A Sensibilidade Social de um estudioso da Etnopsiquiatria.

Abaixo a carta que acabo de receber de Stephan Oliveira, Professor Adjunto de Neuropsiquiatria Infantil do Departamento Materno-Infantil da Faculdade de Medicina - Universidade Federal Fluminense. Ele também é Médico-psiquiatra do Capsi da linda região de Angra dos Reis . Formado em Medicina pela Universidade Federal de Juiz de Fora e em psiquiatria pelo Instituto Philippe Pinel-RJ/2003. Stephan tem Mestrado em Psicologia Clínica pela PUC do Rio de Janeiro e Doutorado em Saúde Coletiva pelo Instituto de Medicina Social/UERJ. Pós-doutorando em Psiquiatria e Saúde Mental - IPUB/UFRJ. Suas linhas de pesquisas são: Abordagens plurais na psiquiatria, Etnopsiquiatria, religiosidade e transformações da experiência (healing), neurodiversidade e improvisação musical. Carta abaixo, publicada sem alterações mostrando as identificações do médico e sua espontaneidade.

Em dom, 16 de jul de 2017 às 10:30, Stephan Oliveira <stephanmoliveira@gmail.com> escreveu:

Caríssimo Marcos,

Nesta correria toda, ontem que peguei para ver com mais calma seu livro, Terapia Social. Embora, ainda não o tenha lido todo, pude extrair algumas impressões importantes para mim e despertar o desejo de ler o mesmo por completo.

Achei fantástico os referenciais sobre os quais você baseia sua abordagem, como a etnopsiquiatria, menções às arteterapias bem como a analogia que faz com o psicodrama.

A crítica feita também às abordagens ditas "oficiais", à ciência médica oficial e sua única visão de mundo e do adoecimento psíquico, também é de suma importância para nosso campo, uma vez que, como aprendemos com a própria etnopsiquiatria, há várias possibilidades de se interpretar e de se abordar o sofrimento psíquico, segundo as diversas culturas.

Alías, pelo o que pude ver, sua experiência na Europa, com a etnopsiquiatria na França e com a própria Psiquiatria Democrática, na Itália, deve ter sido ríquissima.

Fiz algumas analogias com a minha prática clínica na psiquiatria.

Trabalho com uma prática plural, enfatizando abordagens não farmacológicas e procurando fazer um uso limitado dos psicofármacos, com a menor dose terapêutica possível e o menor tempo possível.

Dentre estas abordagens, por exemplo, valorizo muito, no encontro com o paciente, sua narrativa, as construções, ou melhor, co-construções de significados acerca de suas próprias experiências de vida, o que a meu ver, possibilita transformações em sua experiência e em suas possibilidades de ação no mundo (healing).

Além disto, como na sua prática, valorizo o vínculo real estabelecido enquanto ferramenta terapêutica e não trabalho com intepretações também, a não ser que sejam óbvias.

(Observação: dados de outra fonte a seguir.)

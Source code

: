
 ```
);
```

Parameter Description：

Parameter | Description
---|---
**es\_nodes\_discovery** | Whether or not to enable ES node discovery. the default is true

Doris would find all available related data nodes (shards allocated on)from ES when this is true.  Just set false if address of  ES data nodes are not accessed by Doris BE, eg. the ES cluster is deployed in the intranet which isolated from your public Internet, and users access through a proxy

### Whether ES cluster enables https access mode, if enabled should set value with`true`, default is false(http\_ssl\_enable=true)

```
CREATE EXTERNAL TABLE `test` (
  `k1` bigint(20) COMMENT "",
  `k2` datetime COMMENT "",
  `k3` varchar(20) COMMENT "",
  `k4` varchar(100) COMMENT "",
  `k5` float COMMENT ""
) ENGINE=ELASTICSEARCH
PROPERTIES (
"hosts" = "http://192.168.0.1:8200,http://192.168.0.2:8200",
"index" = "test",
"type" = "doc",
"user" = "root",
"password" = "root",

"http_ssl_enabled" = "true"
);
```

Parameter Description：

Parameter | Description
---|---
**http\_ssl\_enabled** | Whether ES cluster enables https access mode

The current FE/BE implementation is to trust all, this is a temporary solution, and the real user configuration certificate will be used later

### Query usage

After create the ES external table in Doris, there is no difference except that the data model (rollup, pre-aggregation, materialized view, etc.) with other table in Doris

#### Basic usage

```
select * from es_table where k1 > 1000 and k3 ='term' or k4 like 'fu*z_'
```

O trabalho com um Grupo Terapêutico que fiz em Macaé, por exemplo, era feito nos moldes de uma "roda de conversa", como você mesmo coloca em sua experiência prática.

Em Macaé mesmo, desenvolvi por cerca de 2 anos uma Oficina de Música com pacientes com esquizofrenia, e o trabalho era ríquissimo, onde o que menos importava era o diagnóstico. Fazíamos uns 20 minutos de roda de conversa e depois tocávamos músicas (MPB, sertanejo, etc), segundo a ideia da interação musical e da improvisação musical (eu tocava o violão e eles outros instrumentos, de forma livre).

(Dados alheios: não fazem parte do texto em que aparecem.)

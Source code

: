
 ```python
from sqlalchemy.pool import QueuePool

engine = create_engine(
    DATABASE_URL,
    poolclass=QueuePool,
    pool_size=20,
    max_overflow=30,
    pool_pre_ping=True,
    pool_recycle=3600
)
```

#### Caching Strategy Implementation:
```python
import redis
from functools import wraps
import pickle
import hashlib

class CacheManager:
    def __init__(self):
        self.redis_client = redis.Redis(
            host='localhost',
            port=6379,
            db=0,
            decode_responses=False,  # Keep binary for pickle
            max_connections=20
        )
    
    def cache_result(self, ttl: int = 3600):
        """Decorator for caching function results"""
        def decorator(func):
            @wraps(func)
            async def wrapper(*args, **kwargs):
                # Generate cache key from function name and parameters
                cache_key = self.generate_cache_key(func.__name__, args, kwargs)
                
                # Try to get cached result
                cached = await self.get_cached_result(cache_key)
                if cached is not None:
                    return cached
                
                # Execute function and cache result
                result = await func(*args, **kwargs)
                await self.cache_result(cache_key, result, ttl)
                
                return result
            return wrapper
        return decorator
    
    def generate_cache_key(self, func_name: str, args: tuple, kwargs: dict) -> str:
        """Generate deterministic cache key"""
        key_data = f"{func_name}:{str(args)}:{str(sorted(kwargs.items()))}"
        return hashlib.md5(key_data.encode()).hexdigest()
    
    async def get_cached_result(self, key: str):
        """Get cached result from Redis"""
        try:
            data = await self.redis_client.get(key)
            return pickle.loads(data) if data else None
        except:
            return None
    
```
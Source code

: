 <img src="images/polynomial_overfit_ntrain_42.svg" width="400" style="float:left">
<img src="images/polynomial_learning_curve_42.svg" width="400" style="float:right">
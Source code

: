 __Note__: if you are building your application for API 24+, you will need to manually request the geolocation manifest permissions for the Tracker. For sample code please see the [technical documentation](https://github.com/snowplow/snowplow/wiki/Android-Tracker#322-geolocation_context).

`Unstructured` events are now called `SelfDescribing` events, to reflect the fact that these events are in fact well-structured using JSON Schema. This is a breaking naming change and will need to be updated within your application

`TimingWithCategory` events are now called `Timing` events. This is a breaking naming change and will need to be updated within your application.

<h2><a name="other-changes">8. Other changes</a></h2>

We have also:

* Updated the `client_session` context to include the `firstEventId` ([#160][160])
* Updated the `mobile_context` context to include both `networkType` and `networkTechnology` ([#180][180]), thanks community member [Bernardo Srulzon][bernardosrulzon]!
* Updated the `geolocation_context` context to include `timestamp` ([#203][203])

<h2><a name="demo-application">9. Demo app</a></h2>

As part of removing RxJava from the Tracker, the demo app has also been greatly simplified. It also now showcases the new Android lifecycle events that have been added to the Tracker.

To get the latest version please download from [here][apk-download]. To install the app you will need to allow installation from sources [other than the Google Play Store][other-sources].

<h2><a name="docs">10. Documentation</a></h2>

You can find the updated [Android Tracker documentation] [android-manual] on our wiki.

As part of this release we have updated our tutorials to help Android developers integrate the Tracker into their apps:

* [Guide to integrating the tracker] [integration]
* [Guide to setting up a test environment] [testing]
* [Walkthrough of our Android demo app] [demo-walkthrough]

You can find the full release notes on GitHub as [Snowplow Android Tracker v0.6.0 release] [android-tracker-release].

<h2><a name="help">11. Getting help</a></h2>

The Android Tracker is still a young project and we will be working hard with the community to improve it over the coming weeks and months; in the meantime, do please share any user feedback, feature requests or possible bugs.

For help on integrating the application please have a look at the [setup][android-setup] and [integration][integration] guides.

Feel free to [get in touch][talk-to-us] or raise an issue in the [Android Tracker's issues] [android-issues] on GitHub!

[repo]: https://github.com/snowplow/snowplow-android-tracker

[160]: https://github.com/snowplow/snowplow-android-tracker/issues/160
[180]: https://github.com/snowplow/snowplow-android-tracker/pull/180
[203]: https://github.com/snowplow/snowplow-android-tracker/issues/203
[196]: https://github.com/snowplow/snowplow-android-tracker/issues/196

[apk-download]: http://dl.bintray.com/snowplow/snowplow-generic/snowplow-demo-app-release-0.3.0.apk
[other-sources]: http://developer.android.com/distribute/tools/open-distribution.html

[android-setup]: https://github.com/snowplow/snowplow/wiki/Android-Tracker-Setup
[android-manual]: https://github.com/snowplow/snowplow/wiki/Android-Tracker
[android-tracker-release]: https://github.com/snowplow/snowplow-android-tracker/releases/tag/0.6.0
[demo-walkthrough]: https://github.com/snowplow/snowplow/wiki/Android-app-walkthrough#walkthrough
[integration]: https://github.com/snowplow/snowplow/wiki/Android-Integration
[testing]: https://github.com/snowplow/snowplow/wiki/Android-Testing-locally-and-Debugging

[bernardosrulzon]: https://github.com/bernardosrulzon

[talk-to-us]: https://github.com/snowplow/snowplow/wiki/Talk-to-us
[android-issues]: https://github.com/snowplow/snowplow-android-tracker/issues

Não sei se lhe falei, que eu saí da prefeitura de Macaé e entrei no concurso da UFF, aqui em Niterói, como professor adjunto de neuropsiquiatria infantil.

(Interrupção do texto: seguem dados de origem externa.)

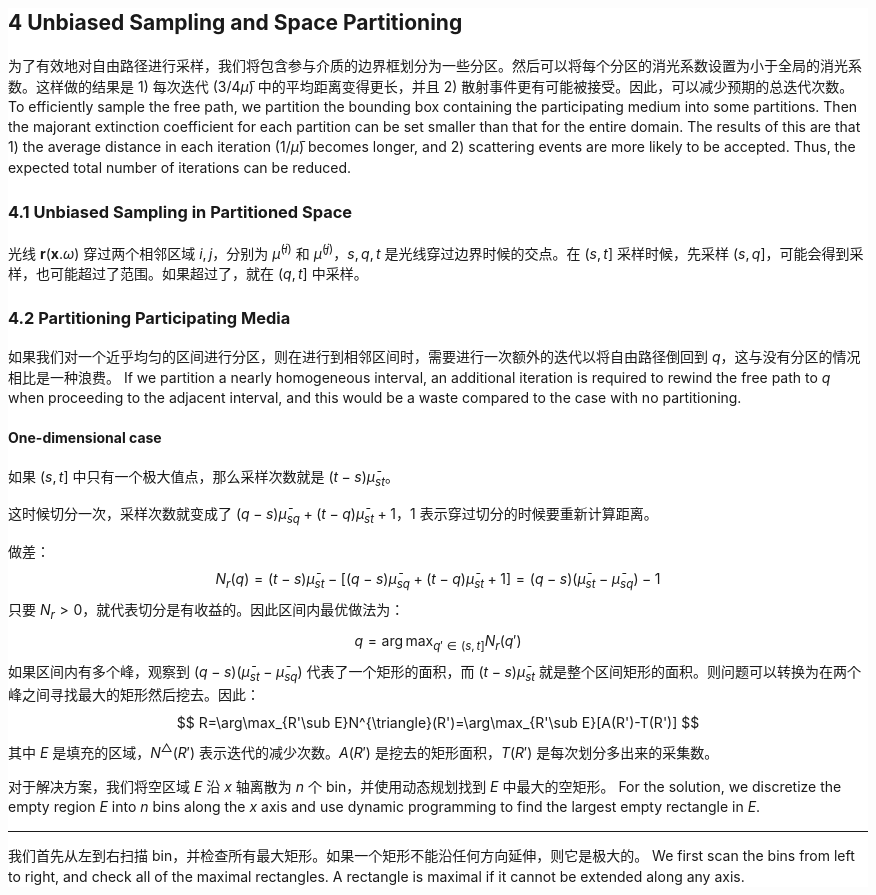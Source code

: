 
## 4 Unbiased Sampling and Space Partitioning

为了有效地对自由路径进行采样，我们将包含参与介质的边界框划分为一些分区。然后可以将每个分区的消光系数设置为小于全局的消光系数。这样做的结果是 1) 每次迭代 $(3/4\bar\mu)$ 中的平均距离变得更长，并且 2) 散射事件更有可能被接受。因此，可以减少预期的总迭代次数。
To efficiently sample the free path, we partition the bounding box containing the participating medium into some partitions. Then the majorant extinction coefficient for each partition can be set smaller than that for the entire domain. The results of this are that 1) the average distance in each iteration $(1/\bar\mu)$ becomes longer, and 2) scattering events are more likely to be accepted. Thus, the expected total number of iterations can be reduced.

### 4.1 Unbiased Sampling in Partitioned Space

光线 $\mathbf r(\mathbf x.\omega)$ 穿过两个相邻区域 $i,j$，分别为 $\bar\mu^{(i)}$ 和 $\bar\mu^{(j)}$，$s,q,t$ 是光线穿过边界时候的交点。在 $(s,t]$ 采样时候，先采样 $(s,q]$，可能会得到采样，也可能超过了范围。如果超过了，就在 $(q,t]$ 中采样。



### 4.2 Partitioning Participating Media

如果我们对一个近乎均匀的区间进行分区，则在进行到相邻区间时，需要进行一次额外的迭代以将自由路径倒回到 $q$，这与没有分区的情况相比是一种浪费。
If we partition a nearly homogeneous interval, an additional iteration is required to rewind the free path to $q$ when proceeding to the adjacent interval, and this would be a waste compared to the case with no partitioning.

#### One-dimensional case

如果 $(s,t]$ 中只有一个极大值点，那么采样次数就是 $(t-s)\bar\mu_{st}$。

这时候切分一次，采样次数就变成了 $(q-s)\bar\mu_{sq}+(t-q)\bar\mu_{st}+1$，$1$ 表示穿过切分的时候要重新计算距离。

做差：
$$
N_r(q)=(t-s)\bar\mu_{st}-[(q-s)\bar\mu_{sq}+(t-q)\bar\mu_{st}+1]=(q-s)(\bar\mu_{st}-\bar\mu_{sq})-1
$$
只要 $N_r>0$，就代表切分是有收益的。因此区间内最优做法为：
$$
q=\arg\max_{q'\in(s,t]}N_r(q')
$$
如果区间内有多个峰，观察到 $(q-s)(\bar\mu_{st}-\bar\mu_{sq})$ 代表了一个矩形的面积，而 $(t-s)\bar\mu_{st}$ 就是整个区间矩形的面积。则问题可以转换为在两个峰之间寻找最大的矩形然后挖去。因此：
$$
R=\arg\max_{R'\sub E}N^{\triangle}(R')=\arg\max_{R'\sub E}[A(R')-T(R')]
$$
其中 $E$ 是填充的区域，$N^{\triangle}(R')$ 表示迭代的减少次数。$A(R')$ 是挖去的矩形面积，$T(R')$ 是每次划分多出来的采集数。

对于解决方案，我们将空区域 $E$ 沿 $x$ 轴离散为 $n$ 个 bin，并使用动态规划找到 $E$ 中最大的空矩形。
For the solution, we discretize the empty region $E$ into $n$ bins along the $x$ axis and use dynamic programming to find the largest empty rectangle in $E$.

---

我们首先从左到右扫描 bin，并检查所有最大矩形。如果一个矩形不能沿任何方向延伸，则它是极大的。
We first scan the bins from left to right, and check all of the maximal rectangles. A rectangle is maximal if it cannot be extended along any axis.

Venho desenvolvendo um trabalho que já realizo em Angra há alguns anos, uma Oficina de Música também, só que com crianças, com dificuldades na interação social e na comunicação, na mesma lógica da improvisação e da interação musical.

São experiências e possibilidades que vão muito além das abordagens "oficiais", mainstream", que acabam não dando conta da complexidade do fenômeno do qual tratamos. Assim como na Terapia Social, valorizo as crenças, valores e, de uma forma geral, o contexto sócio-cultural no qual os pacientes estão inseridos, tendo em mente que, em nosso país, há um pluralismo étnico, como você muito bem exemplifica em seu livro.

Quanto à minha pesquisa do pós-doc, relacionada a etnopsiquiatrias, religiosidade e healing, estou na fase final de transcrição das entrevistas. Quando estiver terminando, te dou mais notícias.

Bom, mais uma vez, muito obrigado pelo livro Marcos, e pela disponibilidade.

Como poderia fazer parte de maneira mais efetiva da Associação Brasileira de Psiquiatria Cultural? Seria um enorme prazer para mim.